第10話 彼が動く時、空の底が抜ける

 長く雨が続いていたが、今日は朝からぱっと晴れた。


 俺はれんをたたき起こした。蓮は最近はやっと黙って起きるようになった。躾が行き届いたようだ。

「ああ、やっと晴れたなあ」

 蓮は皿にエサを盛り、俺がカリカリ軽やかな音を立てるのを見もせずに、窓の外を見上げた。


 おい、俺が食べるのを見ていろ。

 俺はにゃっと鳴いて蓮を叱った。蓮はごめんごめんと戻ってきて、今度は背中をなで始めた。今は食べてるから、なでられるのいやだってば。ままならない男だ。


 俺は食べ終わるとおもちゃで少し遊び、気が済んだので蓮に抱っこさせて寝室に移動した。

 横を向いて寝ている雨音あまねのおなかの辺りの布団の上が俺の席だ。位置を確認して、丸くなる。

 この時間でもかなり明るくなってきたんだなあ。ずっと雨でわからなかった。

 片目を開けて雨音の顔を見て、思う。今日は何だか真面目な顔をして寝ている気がする。雨音はどんな夢を見るのだろう。

 考えているうちに、俺は眠ってしまった。


 寝ているのに布団を片付けられた。

 何だよ、気持ちよかったのに!

「マオ、いつまでも寝てると捕まるぞー。ほら!」

 俺は布団のカバーに丸め込まれ、うぷうぷとなった。あわてて手足をバタつかせ、隙間を見付けてにゅるんとすべり降りる。

 蓮、何を朝からはしゃいでるんだ!お前はおとなだろうが!

 俺は毛を逆立て、しかしいつもと違う蓮を警戒しながら威嚇した。蓮は布団をどんどん分解している。

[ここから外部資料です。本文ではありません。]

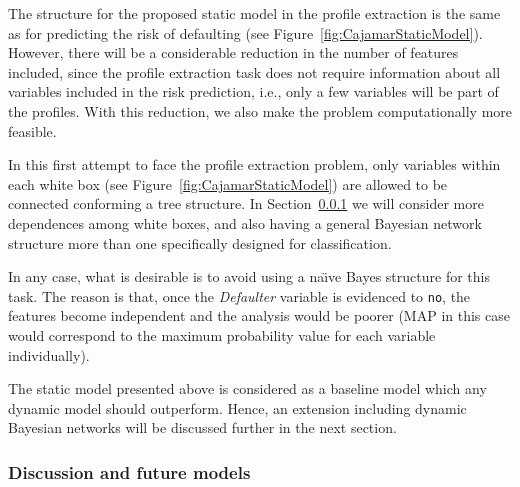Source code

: The structure for the proposed static model in the profile extraction is the same as for predicting the risk of defaulting (see Figure~\ref{fig:CajamarStaticModel}). However, there will be a considerable reduction in the number of features included, since the profile extraction task does not require information about all variables included in the risk prediction, i.e., only a few variables will be part of the profiles. With this reduction, we also make the problem computationally more feasible. 

In this first attempt to face the profile extraction problem, only variables within each white box (see Figure~\ref{fig:CajamarStaticModel}) are allowed to be connected conforming a tree structure. In Section~\ref{subsubsec:CajamarDiscussion} we will consider more dependences among white boxes, and also having a general Bayesian network structure more than one specifically designed for classification. 

In any case, what is desirable is to avoid using a na\"{\i}ve Bayes structure for this task. The reason is that, once the \emph{Defaulter} variable is evidenced to \texttt{no}, the features become independent and the analysis would be poorer (MAP in this case would correspond to the maximum probability value for each variable individually).

The static model presented above is considered as a baseline model which any dynamic model should outperform. Hence, an extension including dynamic Bayesian networks will be discussed further in the next section.


 
\subsubsection{Discussion and future models}\label{subsubsec:CajamarDiscussion}


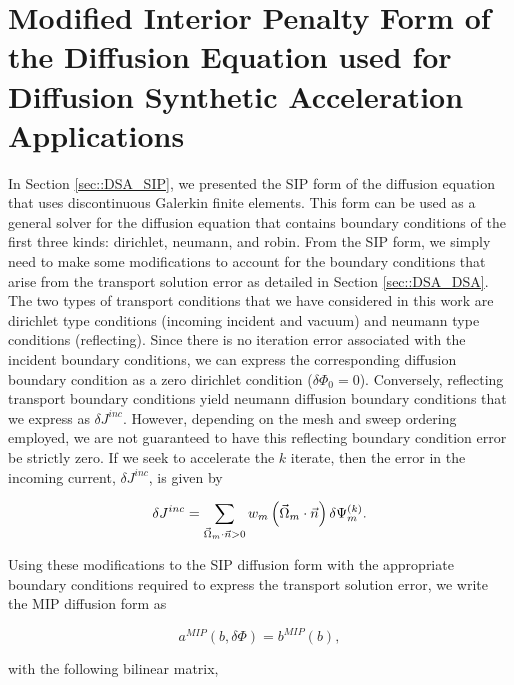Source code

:\section{Modified Interior Penalty Form of the Diffusion Equation used for Diffusion Synthetic Acceleration Applications}
\label{sec::DSA_MIP}

In Section \ref{sec::DSA_SIP}, we presented the SIP form of the diffusion equation that uses discontinuous Galerkin finite elements. This form can be used as a general solver for the diffusion equation that contains boundary conditions of the first three kinds: dirichlet, neumann, and robin. From the SIP form, we simply need to make some modifications to account for the boundary conditions that arise from the transport solution error as detailed in Section \ref{sec::DSA_DSA}. The two types of transport conditions that we have considered in this work are dirichlet type conditions (incoming incident and vacuum) and neumann type conditions (reflecting). Since there is no iteration error associated with the incident boundary conditions, we can express the corresponding diffusion boundary condition as a zero dirichlet condition ($\delta \Phi_0 = 0$). Conversely, reflecting transport boundary conditions yield neumann diffusion boundary conditions that we express as $\delta J^{inc}$. However, depending on the mesh and sweep ordering employed, we are not guaranteed to have this reflecting boundary condition error be strictly zero. If we seek to accelerate the $k$ iterate, then the error in the incoming current, $\delta J^{inc}$, is given by

\begin{equation}
\label{eq::MIP_inc_curr_error}
\delta J^{inc} = \sum\displaylimits_{\vec{\Omega}_m \cdot \vec{n} > 0} w_m \left(\vec{\Omega}_m \cdot \vec{n} \right) \delta \Psi_m^{(k)}.
\end{equation}

 \noindent Using these modifications to the SIP diffusion form with the appropriate boundary conditions required to express the transport solution error, we write the MIP diffusion form as

\begin{equation}
a^{MIP}( b, \delta \Phi) = b^{MIP}(b),
\label{eq::MIP_weak_form}
\end{equation}

\noindent with the following bilinear matrix,

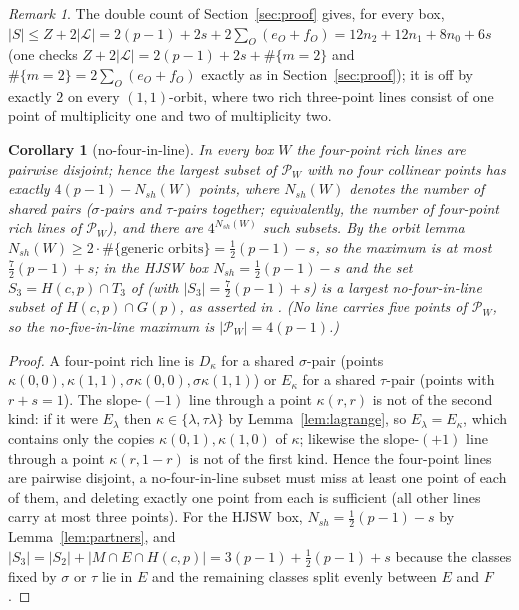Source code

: \documentclass[11pt]{article}
\newtheorem{corollary}[theorem]{Corollary}
\theoremstyle{remark}
\newtheorem{remark}[theorem]{Remark}
\newcommand{\Hc}{H(c,p)}
\newcommand{\Gp}{G(p)}
\newcommand{\Lc}{\mathcal{L}}
\newcommand{\Pset}{\mathcal{P}}
\begin{document}
\begin{remark}
The double count of Section~\ref{sec:proof} gives, for every box, $|S|\le Z+2|\Lc|=2(p-1)+2s+2\sum_O(e_O+f_O)=12n_2+12n_1+8n_0+6s$
(one checks $Z+2|\Lc|=2(p-1)+2s+\#\{m=2\}$ and $\#\{m=2\}=2\sum_O(e_O+f_O)$ exactly as in Section~\ref{sec:proof}); it is
off by exactly $2$ on every $(1,1)$-orbit, where two rich three-point lines consist of one point of multiplicity one and two
of multiplicity two.
\end{remark}

\begin{corollary}[no-four-in-line]\label{cor:no4}
In every box $W$ the four-point rich lines are pairwise disjoint; hence the largest subset of $\Pset_W$ with no four
collinear points has exactly $4(p-1)-N_{sh}(W)$ points, where $N_{sh}(W)$ denotes the number of shared pairs ($\sigma$-pairs
and $\tau$-pairs together; equivalently, the number of four-point rich lines of $\Pset_W$), and there are
$4^{N_{sh}(W)}$ such subsets.  By the orbit lemma $N_{sh}(W)\ge2\cdot\#\{\text{generic orbits}\}=\tfrac12(p-1)-s$, so the
maximum is at most $\tfrac72(p-1)+s$; in the HJSW box $N_{sh}=\tfrac12(p-1)-s$ and the set $S_3=\Hc\cap T_3$ of
\cite[Constr.~2.10]{KNS25} (with $|S_3|=\tfrac72(p-1)+s$) is a largest no-four-in-line subset of $\Hc\cap\Gp$, as asserted in
\cite[App.~A]{KNS25}.  (No line carries five points of $\Pset_W$, so the no-five-in-line maximum is $|\Pset_W|=4(p-1)$.)
\end{corollary}

\begin{proof}
A four-point rich line is $D_\kappa$ for a shared $\sigma$-pair (points $\kappa(0,0),\kappa(1,1),\sigma\kappa(0,0),\sigma\kappa(1,1)$)
or $E_\kappa$ for a shared $\tau$-pair (points with $r+s=1$).  The slope-$(-1)$ line through a point $\kappa(r,r)$ is not of
the second kind: if it were $E_\lambda$ then $\kappa\in\{\lambda,\tau\lambda\}$ by Lemma~\ref{lem:lagrange}, so $E_\lambda=E_\kappa$,
which contains only the copies $\kappa(0,1),\kappa(1,0)$ of $\kappa$; likewise the slope-$(+1)$ line through a point
$\kappa(r,1-r)$ is not of the first kind.  Hence the four-point lines are pairwise disjoint, a
no-four-in-line subset must miss at least one point of each of them, and deleting exactly one point from each is
sufficient (all other lines carry at most three points).  For the HJSW box, $N_{sh}=\tfrac12(p-1)-s$ by
Lemma~\ref{lem:partners}, and $|S_3|=|S_2|+|M\cap E\cap\Hc|=3(p-1)+\tfrac12(p-1)+s$ because the classes fixed by $\sigma$ or
$\tau$ lie in $E$ and the remaining classes split evenly between $E$ and $F$ \cite[Obs.~2.9]{KNS25}.
\end{proof}
\end{document}
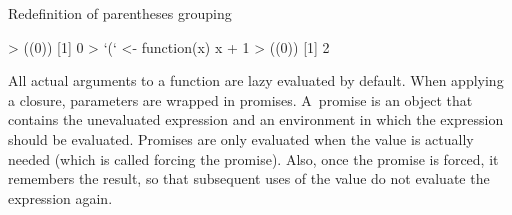 \begin{listing}[htbp]
  \caption{\label{lst:paren-redef}Redefinition of parentheses grouping}
  \begin{rcode}
> ((0))
[1] 0
> `(` <- function(x) x + 1
> ((0))
[1] 2
  \end{rcode}
\end{listing}

All actual arguments to a function are lazy evaluated by default. When applying a closure, parameters are wrapped in promises. A~promise is an object that contains the unevaluated expression and an environment in which the expression should be evaluated. Promises are only evaluated when the value is actually needed (which is called forcing the promise). Also, once the promise is forced, it remembers the result, so that subsequent uses of the value do not evaluate the expression again.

「今日はお休みだから、シーツもカバーもタオルケットも、全部洗うんですって。こんなに晴れたの久しぶりだから、張り切っているみたい」

 眠そうなパジャマ姿の雨音が俺を抱き、説明してくれた。蓮はカーテンも外し始めた。

「蓮、そんなに洗うの?乾く?」

「今の日差しなら大丈夫だよ」

 部屋が眩しい。俺と雨音は仕方なく、朝日を遮ることのできる台所へ移動した。


 洗濯機を動かして、蓮が上機嫌で味噌汁を作っている。着替えてきた雨音はまだ少しぼーっとしている。雨音は朝があまり得意ではない。

「また今日はずいぶん食べるのね……」

 雨音は蓮の朝食を見て呆れたように言った。雨音は朝はいつもお茶とクラッカーだけだ。蓮も普段はご飯と味噌汁、昨日の残り物くらいで済ませるのだが。


 ごはんも山盛り、味噌汁も具沢山。作り置きしているおかずも全部食べてしまうつもりなのか、テーブルがいっぱいだ。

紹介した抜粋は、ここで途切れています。